ACTION ITEM
Every line of the data that includes "helfen" should be copied out.
== == ==
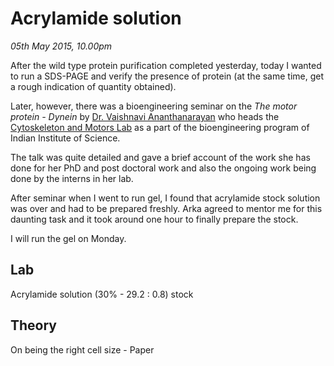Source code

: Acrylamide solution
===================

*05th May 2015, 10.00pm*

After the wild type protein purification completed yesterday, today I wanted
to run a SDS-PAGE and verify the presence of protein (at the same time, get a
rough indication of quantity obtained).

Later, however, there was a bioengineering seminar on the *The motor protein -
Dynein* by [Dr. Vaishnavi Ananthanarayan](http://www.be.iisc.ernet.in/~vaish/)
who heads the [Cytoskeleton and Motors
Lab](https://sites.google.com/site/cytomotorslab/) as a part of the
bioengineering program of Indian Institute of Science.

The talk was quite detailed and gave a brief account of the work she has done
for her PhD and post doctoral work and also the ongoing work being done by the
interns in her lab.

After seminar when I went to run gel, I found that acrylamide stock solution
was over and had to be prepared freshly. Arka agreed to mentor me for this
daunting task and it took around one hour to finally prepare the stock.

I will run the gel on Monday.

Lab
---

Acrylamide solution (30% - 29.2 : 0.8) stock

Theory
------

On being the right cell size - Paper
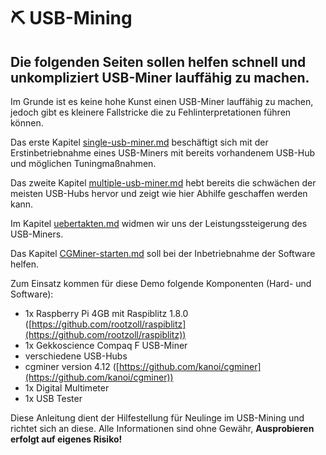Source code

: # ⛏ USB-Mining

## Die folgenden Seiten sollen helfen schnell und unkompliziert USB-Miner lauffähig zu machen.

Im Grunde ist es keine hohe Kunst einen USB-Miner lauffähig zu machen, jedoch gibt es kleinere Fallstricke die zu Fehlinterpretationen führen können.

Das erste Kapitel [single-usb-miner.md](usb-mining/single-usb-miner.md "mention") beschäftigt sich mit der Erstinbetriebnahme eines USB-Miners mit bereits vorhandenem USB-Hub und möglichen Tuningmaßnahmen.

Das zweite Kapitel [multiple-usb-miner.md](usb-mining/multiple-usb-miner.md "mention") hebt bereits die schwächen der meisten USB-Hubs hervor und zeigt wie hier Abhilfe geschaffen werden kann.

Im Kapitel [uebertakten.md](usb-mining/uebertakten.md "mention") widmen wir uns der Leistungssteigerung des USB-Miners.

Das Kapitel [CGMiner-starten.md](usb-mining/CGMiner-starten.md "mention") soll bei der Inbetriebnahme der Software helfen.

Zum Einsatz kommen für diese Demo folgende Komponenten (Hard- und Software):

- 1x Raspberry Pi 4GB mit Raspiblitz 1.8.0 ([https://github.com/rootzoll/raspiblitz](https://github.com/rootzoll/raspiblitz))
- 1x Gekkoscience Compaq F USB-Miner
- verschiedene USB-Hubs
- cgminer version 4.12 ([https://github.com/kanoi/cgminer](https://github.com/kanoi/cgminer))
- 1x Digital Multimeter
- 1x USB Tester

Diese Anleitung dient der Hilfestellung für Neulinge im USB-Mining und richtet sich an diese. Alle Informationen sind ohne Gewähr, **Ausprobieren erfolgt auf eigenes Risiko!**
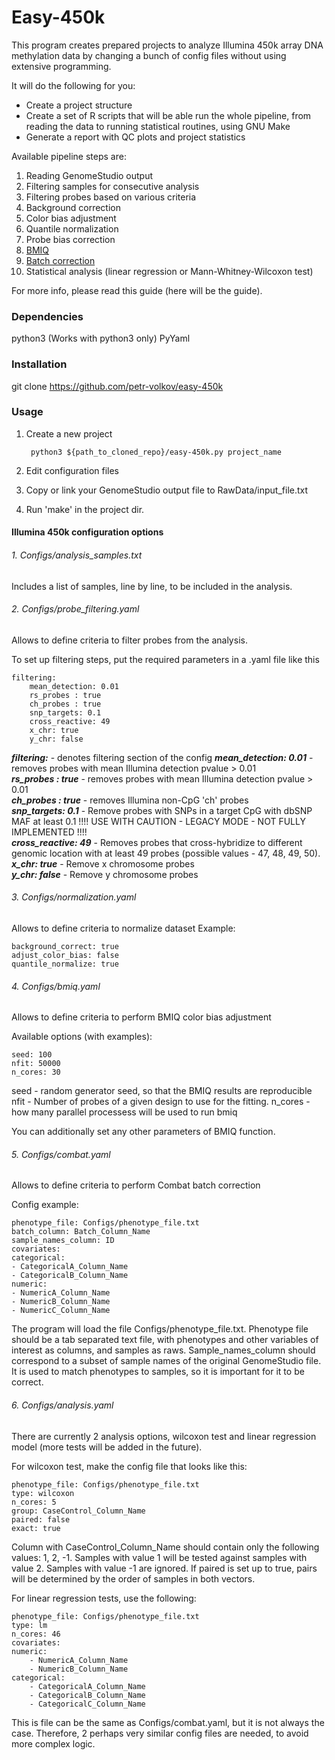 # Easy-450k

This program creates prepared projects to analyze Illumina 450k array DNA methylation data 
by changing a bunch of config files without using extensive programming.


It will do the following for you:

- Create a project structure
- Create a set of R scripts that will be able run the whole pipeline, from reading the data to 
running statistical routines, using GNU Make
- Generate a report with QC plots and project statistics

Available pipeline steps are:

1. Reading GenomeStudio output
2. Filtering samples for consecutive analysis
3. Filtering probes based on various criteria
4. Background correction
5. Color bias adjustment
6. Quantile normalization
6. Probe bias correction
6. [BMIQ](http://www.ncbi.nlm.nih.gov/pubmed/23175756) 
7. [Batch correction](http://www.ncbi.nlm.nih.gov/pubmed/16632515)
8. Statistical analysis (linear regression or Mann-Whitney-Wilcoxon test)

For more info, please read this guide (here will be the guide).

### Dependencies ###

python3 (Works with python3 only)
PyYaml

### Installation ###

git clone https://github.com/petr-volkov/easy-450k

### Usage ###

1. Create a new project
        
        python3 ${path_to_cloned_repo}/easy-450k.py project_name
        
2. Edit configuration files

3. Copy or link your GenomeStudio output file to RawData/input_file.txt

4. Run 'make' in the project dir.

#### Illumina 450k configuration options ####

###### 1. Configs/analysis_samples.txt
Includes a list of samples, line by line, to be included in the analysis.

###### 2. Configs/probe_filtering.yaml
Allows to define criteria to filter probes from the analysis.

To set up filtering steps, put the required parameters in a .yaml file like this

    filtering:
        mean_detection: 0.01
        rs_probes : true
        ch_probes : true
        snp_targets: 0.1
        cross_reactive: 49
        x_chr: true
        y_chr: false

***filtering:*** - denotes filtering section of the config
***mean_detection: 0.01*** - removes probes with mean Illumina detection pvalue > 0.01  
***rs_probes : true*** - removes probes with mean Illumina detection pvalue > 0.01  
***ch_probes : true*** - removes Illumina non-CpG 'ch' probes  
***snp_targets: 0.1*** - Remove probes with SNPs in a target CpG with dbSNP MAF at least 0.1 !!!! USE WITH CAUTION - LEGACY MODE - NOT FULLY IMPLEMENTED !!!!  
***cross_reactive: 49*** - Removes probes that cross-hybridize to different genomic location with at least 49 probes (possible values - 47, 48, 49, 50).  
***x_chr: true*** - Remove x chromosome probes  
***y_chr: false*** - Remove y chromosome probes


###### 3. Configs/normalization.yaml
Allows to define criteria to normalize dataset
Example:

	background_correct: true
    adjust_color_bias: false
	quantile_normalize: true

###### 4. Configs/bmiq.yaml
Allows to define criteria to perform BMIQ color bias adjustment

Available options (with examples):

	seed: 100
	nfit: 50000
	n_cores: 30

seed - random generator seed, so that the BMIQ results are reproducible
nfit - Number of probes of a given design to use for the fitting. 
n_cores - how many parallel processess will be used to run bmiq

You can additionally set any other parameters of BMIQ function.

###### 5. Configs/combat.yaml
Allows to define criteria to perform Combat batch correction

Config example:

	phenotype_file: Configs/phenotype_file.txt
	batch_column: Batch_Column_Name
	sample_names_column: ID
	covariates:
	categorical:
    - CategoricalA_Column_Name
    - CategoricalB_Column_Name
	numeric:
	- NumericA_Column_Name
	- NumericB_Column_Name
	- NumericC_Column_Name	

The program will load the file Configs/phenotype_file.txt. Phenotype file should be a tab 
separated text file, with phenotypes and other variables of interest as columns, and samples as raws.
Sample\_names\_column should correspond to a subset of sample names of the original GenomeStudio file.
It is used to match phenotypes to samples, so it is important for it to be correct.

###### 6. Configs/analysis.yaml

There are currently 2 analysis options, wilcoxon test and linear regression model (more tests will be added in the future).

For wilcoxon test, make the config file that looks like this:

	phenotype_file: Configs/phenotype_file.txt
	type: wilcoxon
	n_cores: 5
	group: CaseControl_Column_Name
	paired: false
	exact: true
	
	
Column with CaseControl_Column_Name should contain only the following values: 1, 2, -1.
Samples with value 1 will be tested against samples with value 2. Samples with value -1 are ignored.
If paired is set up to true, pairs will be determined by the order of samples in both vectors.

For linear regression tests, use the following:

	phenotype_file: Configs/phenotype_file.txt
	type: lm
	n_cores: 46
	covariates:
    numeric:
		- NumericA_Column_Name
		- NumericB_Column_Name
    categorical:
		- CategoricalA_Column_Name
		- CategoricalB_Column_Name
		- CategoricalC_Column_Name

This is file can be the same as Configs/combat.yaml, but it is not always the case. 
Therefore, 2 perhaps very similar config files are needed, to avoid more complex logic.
== == ==
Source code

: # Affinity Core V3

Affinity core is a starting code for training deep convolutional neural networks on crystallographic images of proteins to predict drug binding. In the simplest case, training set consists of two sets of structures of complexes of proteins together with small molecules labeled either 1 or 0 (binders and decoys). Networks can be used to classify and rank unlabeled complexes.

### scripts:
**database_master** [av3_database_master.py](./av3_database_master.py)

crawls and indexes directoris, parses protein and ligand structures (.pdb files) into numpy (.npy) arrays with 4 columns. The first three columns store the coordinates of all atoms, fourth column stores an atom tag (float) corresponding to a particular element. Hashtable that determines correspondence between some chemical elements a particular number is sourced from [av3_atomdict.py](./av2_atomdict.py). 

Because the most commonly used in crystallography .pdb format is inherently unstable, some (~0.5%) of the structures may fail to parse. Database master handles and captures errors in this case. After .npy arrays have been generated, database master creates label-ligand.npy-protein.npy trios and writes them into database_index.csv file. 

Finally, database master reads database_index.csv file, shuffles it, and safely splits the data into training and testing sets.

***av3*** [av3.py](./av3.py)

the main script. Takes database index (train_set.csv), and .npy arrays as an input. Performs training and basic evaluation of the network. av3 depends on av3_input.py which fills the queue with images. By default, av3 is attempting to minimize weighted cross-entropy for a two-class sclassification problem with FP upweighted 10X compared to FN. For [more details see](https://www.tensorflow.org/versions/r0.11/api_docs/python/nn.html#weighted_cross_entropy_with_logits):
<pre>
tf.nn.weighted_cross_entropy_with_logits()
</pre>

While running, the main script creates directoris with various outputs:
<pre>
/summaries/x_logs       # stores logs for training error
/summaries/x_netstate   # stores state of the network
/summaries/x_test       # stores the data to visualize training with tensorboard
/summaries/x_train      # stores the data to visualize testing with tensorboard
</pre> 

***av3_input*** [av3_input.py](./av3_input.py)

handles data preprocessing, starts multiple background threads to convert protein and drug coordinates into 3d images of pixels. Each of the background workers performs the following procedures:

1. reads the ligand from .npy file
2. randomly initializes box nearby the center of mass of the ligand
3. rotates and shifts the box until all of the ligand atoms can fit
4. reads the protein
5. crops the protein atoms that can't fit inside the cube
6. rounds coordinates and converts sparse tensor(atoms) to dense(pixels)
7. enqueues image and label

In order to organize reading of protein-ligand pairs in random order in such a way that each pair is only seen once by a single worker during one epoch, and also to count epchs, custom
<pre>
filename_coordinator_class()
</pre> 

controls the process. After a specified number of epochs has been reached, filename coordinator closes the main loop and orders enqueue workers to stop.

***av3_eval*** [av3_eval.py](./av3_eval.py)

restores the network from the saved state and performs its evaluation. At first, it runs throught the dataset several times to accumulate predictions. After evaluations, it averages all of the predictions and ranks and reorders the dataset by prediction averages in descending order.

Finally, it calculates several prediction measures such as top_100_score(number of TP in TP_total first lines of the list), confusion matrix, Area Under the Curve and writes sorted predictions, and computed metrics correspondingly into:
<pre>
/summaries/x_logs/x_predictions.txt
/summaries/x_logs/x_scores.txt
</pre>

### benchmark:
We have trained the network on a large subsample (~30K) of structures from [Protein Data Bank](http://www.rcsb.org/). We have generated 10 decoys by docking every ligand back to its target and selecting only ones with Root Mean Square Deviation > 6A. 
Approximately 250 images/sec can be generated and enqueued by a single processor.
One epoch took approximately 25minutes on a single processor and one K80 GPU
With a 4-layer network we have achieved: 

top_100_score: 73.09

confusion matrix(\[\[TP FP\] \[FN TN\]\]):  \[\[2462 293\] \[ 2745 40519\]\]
== == ==
RESPONSE BOX
## Die folgenden Seiten sollen helfen schnell und unkompliziert USB-Miner lauffähig zu machen.
Das Kapitel [CGMiner-starten.md](usb-mining/CGMiner-starten.md "mention") soll bei der Inbetriebnahme der Software helfen.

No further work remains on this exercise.